Questo è quanto denunciano il comitato utenti Strada parco e Marelibero Pescara, intervenendo in merito al documento di programmazione economica e finanziaria (Dpef) 2011-2013 della Regione Abruzzo che, con una riduzione di 60 milioni di euro sui trasporti, ha recepito i tagli previsti dalla “legge di stabilità” del Governo.
“In questa situazione – si legge in una nota – gli estemporanei tentativi di reperire fondi per la prosecuzione del progetto filoviario, si rivelano soltanto una manovra propagandistica atta a giustificare una spesa di 31 milioni di euro per un sistema di trasporto che copre solo 6 chilometri e che non risolverà i gravi problemi di mobilità e inquinamento di Pescara e Montesilvano”.

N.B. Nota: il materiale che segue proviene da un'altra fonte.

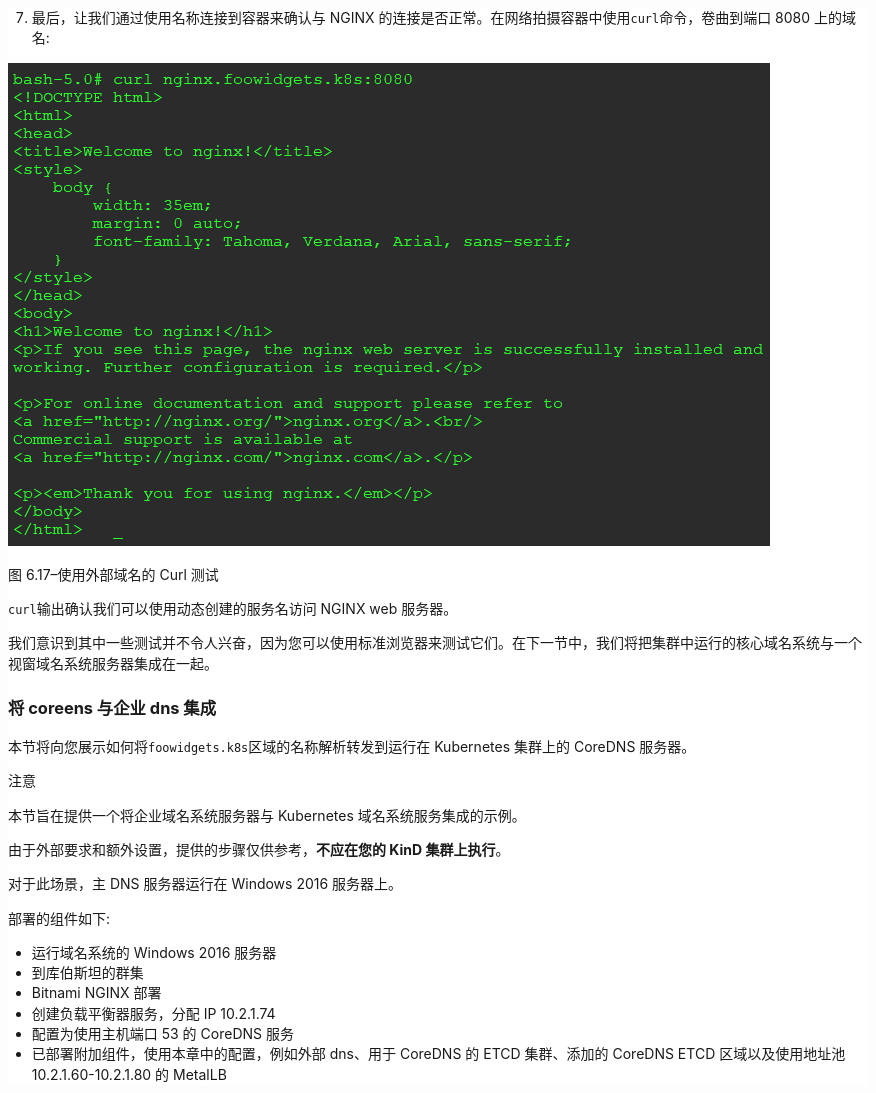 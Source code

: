 7.  最后，让我们通过使用名称连接到容器来确认与 NGINX 的连接是否正常。在网络拍摄容器中使用`curl`命令，卷曲到端口 8080 上的域名:

![Figure 6.17 – Curl test using the external-dns name ](img/Fig_6.17_B15514.jpg)

图 6.17–使用外部域名的 Curl 测试

`curl`输出确认我们可以使用动态创建的服务名访问 NGINX web 服务器。

我们意识到其中一些测试并不令人兴奋，因为您可以使用标准浏览器来测试它们。在下一节中，我们将把集群中运行的核心域名系统与一个视窗域名系统服务器集成在一起。

### 将 coreens 与企业 dns 集成

本节将向您展示如何将`foowidgets.k8s`区域的名称解析转发到运行在 Kubernetes 集群上的 CoreDNS 服务器。

注意

本节旨在提供一个将企业域名系统服务器与 Kubernetes 域名系统服务集成的示例。

由于外部要求和额外设置，提供的步骤仅供参考，**不应在您的 KinD 集群上执行**。

对于此场景，主 DNS 服务器运行在 Windows 2016 服务器上。

部署的组件如下:

*   运行域名系统的 Windows 2016 服务器
*   到库伯斯坦的群集
*   Bitnami NGINX 部署
*   创建负载平衡器服务，分配 IP 10.2.1.74
*   配置为使用主机端口 53 的 CoreDNS 服务
*   已部署附加组件，使用本章中的配置，例如外部 dns、用于 CoreDNS 的 ETCD 集群、添加的 CoreDNS ETCD 区域以及使用地址池 10.2.1.60-10.2.1.80 的 MetalLB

“Abbiamo ormai la certezza – proseguono – che la realizzazione della filovia risulterà un ramo secco destinato a pesare sul bilancio economico e sociale della comunità”.

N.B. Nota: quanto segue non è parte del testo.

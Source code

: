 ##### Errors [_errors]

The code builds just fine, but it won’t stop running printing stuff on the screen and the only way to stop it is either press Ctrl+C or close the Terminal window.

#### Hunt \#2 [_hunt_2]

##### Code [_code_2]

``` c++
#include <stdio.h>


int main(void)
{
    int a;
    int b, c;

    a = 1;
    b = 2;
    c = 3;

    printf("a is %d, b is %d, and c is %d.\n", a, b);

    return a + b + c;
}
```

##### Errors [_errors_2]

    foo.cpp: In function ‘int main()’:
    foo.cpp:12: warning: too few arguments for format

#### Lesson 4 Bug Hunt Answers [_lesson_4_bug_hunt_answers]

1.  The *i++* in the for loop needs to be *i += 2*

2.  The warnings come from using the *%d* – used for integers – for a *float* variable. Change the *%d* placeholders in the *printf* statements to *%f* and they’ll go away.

“Occorre uscire immediatamente – concludono – da quella che è divenuta una sterile contrapposizione e aprire un tavolo di concertazione tra tutte le parti per far fronte con intelligenza e onestà alla grave emergenza del momento”.

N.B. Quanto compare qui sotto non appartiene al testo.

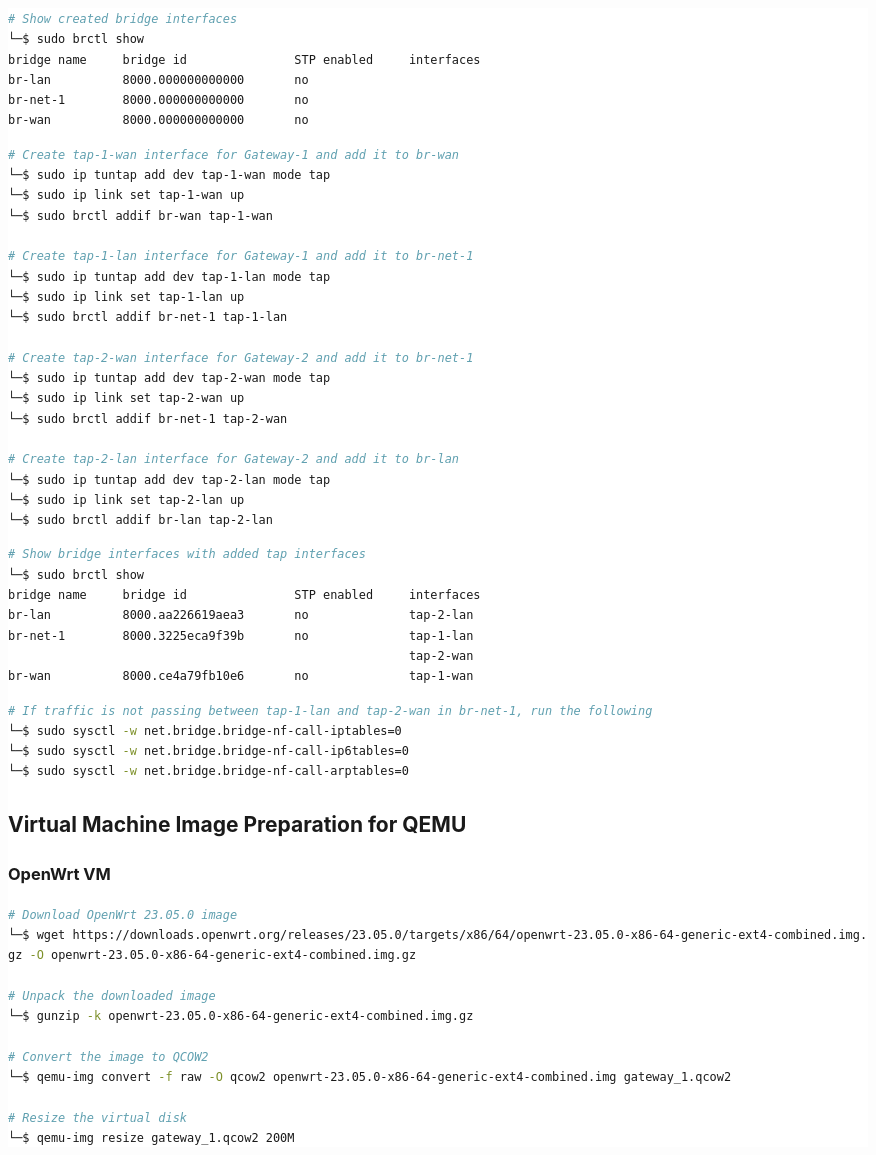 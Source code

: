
```bash
# Show created bridge interfaces
└─$ sudo brctl show
bridge name     bridge id               STP enabled     interfaces
br-lan          8000.000000000000       no
br-net-1        8000.000000000000       no
br-wan          8000.000000000000       no
```

```bash
# Create tap-1-wan interface for Gateway-1 and add it to br-wan
└─$ sudo ip tuntap add dev tap-1-wan mode tap
└─$ sudo ip link set tap-1-wan up
└─$ sudo brctl addif br-wan tap-1-wan

# Create tap-1-lan interface for Gateway-1 and add it to br-net-1
└─$ sudo ip tuntap add dev tap-1-lan mode tap
└─$ sudo ip link set tap-1-lan up
└─$ sudo brctl addif br-net-1 tap-1-lan

# Create tap-2-wan interface for Gateway-2 and add it to br-net-1
└─$ sudo ip tuntap add dev tap-2-wan mode tap
└─$ sudo ip link set tap-2-wan up
└─$ sudo brctl addif br-net-1 tap-2-wan

# Create tap-2-lan interface for Gateway-2 and add it to br-lan
└─$ sudo ip tuntap add dev tap-2-lan mode tap
└─$ sudo ip link set tap-2-lan up
└─$ sudo brctl addif br-lan tap-2-lan
```

```bash
# Show bridge interfaces with added tap interfaces
└─$ sudo brctl show
bridge name     bridge id               STP enabled     interfaces
br-lan          8000.aa226619aea3       no              tap-2-lan
br-net-1        8000.3225eca9f39b       no              tap-1-lan
                                                        tap-2-wan
br-wan          8000.ce4a79fb10e6       no              tap-1-wan
```

```bash
# If traffic is not passing between tap-1-lan and tap-2-wan in br-net-1, run the following
└─$ sudo sysctl -w net.bridge.bridge-nf-call-iptables=0
└─$ sudo sysctl -w net.bridge.bridge-nf-call-ip6tables=0
└─$ sudo sysctl -w net.bridge.bridge-nf-call-arptables=0
```

## Virtual Machine Image Preparation for QEMU

### OpenWrt VM

```bash
# Download OpenWrt 23.05.0 image
└─$ wget https://downloads.openwrt.org/releases/23.05.0/targets/x86/64/openwrt-23.05.0-x86-64-generic-ext4-combined.img.gz -O openwrt-23.05.0-x86-64-generic-ext4-combined.img.gz

# Unpack the downloaded image
└─$ gunzip -k openwrt-23.05.0-x86-64-generic-ext4-combined.img.gz

# Convert the image to QCOW2
└─$ qemu-img convert -f raw -O qcow2 openwrt-23.05.0-x86-64-generic-ext4-combined.img gateway_1.qcow2

# Resize the virtual disk
└─$ qemu-img resize gateway_1.qcow2 200M
```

Nel frattempo, sempre per protestare contro la realizzazione della filovia, è in programma per oggi pomeriggio, in piazza Sacro Cuore a Pescara, la manifestazione “l’ambiente al centro”.
L’evento, organizzato dal coordinamento “No filovia”, vedrà la partecipazione di numerose associazioni cittadine, quali Abruzzo sostenibile, Comitato natura verde, Comitato abruzzese del paesaggio e Associazione vittime della strada, oltre a Pd, Rifondazione comunista e Italia dei valori.